Emerging near farm land on the outskirts of Alamosa is an unexpected destination: an aquatic zone with a retro flair. Splashland keeps the 1950s charm it was founded upon, appearing not unlike the drive-in movie theater that also thrives in the San Luis Valley. Front Range residents and visitors from out of state visit these parts most notably for the Great Sand Dunes National Park and Preserve. But this oddity has been known to catch some passing through, unable to resist a refreshing dip.
First and foremost, Splashland is here to serve the locals. According to an account by Debbie Frazier, author of the quintessential guidebook to Colorado’s hot springs, rancher Lloyd Jones had heard too many stories about kids drowning in irrigation ditches and the Rio Grande. In 1955, he decided to take advantage of the artesian spring on his property, developing the pool with temperatures today ranging from 88 to 96 degrees.
After more than three decades under Jones, Splashland swapped hands. Owners struggled with operation costs, and managers were caught embezzling. The pool closed for two seasons before reopening in 2010, much to the delight of children who make sweet summer memories on three slides and a diving board.

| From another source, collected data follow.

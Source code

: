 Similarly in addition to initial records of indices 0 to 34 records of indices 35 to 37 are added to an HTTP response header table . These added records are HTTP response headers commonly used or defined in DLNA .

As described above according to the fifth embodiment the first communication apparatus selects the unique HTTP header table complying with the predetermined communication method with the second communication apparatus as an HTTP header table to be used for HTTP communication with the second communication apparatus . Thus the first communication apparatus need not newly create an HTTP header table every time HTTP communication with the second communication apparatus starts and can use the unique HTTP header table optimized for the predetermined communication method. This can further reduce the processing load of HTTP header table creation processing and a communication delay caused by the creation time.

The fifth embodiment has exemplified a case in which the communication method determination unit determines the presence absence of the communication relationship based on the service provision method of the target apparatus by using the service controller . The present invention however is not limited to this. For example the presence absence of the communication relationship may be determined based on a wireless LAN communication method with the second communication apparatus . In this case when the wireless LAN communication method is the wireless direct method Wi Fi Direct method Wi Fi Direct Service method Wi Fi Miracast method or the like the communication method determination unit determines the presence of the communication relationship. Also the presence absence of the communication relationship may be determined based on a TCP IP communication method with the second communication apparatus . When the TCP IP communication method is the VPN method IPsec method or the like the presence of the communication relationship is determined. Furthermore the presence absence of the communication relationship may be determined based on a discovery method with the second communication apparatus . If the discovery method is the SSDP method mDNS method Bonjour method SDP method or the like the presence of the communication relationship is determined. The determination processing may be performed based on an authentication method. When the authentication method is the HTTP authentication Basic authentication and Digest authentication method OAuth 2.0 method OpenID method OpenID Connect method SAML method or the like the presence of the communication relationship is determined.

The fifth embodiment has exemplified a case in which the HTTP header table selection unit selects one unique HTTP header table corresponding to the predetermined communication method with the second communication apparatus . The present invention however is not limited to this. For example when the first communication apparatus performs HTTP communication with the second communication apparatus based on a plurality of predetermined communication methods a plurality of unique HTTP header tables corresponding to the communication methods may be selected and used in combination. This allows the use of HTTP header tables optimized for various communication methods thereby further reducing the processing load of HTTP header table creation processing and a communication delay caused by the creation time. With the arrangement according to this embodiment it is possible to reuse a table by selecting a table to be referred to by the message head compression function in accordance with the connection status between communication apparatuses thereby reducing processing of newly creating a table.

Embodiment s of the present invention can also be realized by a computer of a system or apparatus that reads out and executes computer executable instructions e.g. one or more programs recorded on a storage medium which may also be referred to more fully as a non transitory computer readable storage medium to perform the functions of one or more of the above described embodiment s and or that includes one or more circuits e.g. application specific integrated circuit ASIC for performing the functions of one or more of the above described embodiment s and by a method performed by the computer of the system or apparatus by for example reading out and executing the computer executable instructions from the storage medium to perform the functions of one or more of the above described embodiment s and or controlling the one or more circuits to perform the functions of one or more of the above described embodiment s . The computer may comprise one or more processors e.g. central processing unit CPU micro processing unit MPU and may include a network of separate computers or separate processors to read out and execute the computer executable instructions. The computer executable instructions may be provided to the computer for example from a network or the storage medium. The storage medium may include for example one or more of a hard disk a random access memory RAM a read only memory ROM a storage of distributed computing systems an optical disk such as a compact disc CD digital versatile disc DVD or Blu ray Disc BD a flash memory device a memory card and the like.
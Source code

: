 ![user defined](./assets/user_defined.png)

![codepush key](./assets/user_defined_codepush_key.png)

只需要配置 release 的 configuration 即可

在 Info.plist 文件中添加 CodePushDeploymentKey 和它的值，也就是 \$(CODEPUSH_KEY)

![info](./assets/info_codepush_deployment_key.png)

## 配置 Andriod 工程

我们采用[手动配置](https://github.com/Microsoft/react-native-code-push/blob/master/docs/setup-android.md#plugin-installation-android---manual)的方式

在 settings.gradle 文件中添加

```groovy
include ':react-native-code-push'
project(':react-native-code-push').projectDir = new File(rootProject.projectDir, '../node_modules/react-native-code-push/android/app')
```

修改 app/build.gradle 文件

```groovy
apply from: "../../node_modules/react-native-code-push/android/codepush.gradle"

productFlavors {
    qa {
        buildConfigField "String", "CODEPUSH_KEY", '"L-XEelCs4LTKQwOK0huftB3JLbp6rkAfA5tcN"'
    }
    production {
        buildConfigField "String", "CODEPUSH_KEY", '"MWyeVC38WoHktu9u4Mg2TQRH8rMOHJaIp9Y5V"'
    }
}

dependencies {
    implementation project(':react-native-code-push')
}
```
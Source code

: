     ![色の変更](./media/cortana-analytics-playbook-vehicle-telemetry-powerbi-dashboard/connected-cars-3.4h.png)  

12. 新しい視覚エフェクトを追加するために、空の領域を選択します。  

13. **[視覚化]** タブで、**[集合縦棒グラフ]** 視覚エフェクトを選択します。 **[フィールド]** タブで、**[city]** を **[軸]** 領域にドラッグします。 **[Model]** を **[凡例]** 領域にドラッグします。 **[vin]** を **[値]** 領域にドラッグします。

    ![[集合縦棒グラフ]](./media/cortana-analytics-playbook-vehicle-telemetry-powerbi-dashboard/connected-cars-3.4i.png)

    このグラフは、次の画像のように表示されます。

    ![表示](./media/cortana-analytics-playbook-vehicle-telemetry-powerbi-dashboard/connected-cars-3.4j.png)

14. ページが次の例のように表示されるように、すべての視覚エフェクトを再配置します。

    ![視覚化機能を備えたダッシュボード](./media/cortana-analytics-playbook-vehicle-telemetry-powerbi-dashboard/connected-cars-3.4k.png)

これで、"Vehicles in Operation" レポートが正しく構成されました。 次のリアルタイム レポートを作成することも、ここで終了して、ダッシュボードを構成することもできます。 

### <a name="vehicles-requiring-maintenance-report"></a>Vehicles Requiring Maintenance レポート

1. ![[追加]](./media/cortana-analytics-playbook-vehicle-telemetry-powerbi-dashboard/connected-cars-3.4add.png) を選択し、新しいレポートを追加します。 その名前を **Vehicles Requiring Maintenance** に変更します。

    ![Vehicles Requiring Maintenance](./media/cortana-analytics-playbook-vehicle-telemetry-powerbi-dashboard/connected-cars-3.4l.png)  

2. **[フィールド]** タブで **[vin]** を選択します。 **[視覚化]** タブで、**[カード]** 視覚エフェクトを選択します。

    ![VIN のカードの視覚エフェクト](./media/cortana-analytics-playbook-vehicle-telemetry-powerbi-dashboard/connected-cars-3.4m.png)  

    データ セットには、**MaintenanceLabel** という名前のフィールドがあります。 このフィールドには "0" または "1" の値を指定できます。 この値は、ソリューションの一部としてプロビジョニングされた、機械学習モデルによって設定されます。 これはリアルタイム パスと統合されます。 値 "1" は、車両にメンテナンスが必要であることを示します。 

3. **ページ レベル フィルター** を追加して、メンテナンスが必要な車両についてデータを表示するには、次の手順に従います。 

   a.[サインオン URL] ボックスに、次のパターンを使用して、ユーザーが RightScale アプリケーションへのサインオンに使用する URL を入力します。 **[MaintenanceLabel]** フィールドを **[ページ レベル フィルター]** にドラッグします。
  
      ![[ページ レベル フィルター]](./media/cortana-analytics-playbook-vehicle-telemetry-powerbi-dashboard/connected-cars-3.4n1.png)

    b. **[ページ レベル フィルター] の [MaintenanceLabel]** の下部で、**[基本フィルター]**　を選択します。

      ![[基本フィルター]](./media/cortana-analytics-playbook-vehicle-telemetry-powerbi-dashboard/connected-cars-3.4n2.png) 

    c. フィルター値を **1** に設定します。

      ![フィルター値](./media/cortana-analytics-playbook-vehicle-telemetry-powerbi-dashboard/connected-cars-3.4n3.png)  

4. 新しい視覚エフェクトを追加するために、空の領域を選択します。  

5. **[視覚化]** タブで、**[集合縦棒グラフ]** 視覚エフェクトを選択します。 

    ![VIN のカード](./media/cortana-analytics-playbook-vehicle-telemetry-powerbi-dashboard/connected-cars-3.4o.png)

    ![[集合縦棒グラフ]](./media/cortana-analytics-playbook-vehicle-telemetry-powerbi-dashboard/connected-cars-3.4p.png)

The pool, the largest geothermal pool across the valley, is 150 by 60 feet, as deep as 10 feet beneath the diving board. Half of its length is shallow, as after all, it was built for frolicking kids. Adults opt for the lap lanes.
Rules: Suits required. Outside food and beverages allowed, but no alcohol. No glass.
Address: 5895 Colorado 17, Alamosa, 81101
Hours: Summer only. 11 a.m. to 7 p.m. Tuesday through Saturday. Closed after 5 p.m. Sunday and closed Monday for cleaning.
Contact: 719-589-6258, splashlandllc.com
Getting there: Off Interstate 25 south, exit for U.S. 160 west and follow through Walsenburg. After about 71 miles on 160, turn right onto Colorado 17 and go a mile to Splashland.